> _Saved data entries_
********
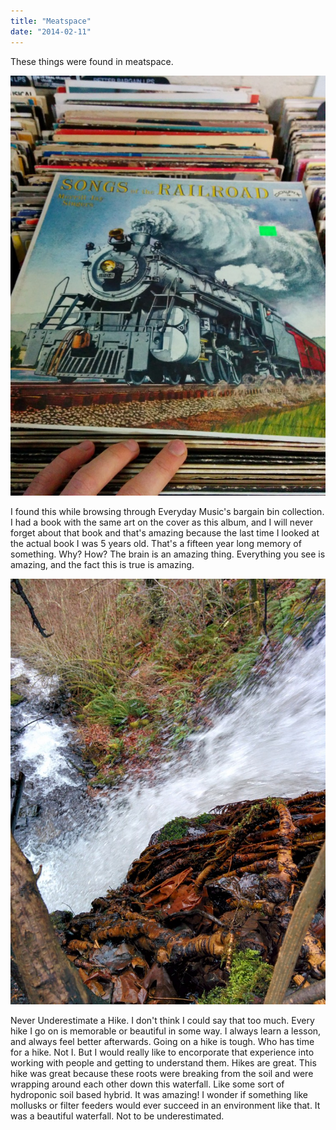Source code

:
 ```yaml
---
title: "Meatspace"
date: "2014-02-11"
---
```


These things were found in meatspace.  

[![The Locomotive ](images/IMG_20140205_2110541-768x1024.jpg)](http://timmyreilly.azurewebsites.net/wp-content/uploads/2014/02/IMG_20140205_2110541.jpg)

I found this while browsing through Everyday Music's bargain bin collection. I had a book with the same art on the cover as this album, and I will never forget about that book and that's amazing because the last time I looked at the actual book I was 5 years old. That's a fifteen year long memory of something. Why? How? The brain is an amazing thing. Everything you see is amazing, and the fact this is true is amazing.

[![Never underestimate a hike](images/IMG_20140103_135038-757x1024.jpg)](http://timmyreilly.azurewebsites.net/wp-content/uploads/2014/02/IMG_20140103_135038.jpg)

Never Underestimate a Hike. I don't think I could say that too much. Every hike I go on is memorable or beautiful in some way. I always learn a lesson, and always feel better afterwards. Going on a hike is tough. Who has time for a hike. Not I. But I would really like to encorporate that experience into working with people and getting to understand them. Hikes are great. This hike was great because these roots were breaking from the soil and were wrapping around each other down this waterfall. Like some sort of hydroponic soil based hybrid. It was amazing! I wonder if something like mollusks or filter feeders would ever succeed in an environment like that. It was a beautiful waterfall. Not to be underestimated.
********
> _TO DO_
What lines above contain "timmyreilly"? Copy them out.

> _EXERCISE RESPONSE_
[![The Locomotive ](images/IMG_20140205_2110541-768x1024.jpg)](http://timmyreilly.azurewebsites.net/wp-content/uploads/2014/02/IMG_20140205_2110541.jpg)
[![Never underestimate a hike](images/IMG_20140103_135038-757x1024.jpg)](http://timmyreilly.azurewebsites.net/wp-content/uploads/2014/02/IMG_20140103_135038.jpg)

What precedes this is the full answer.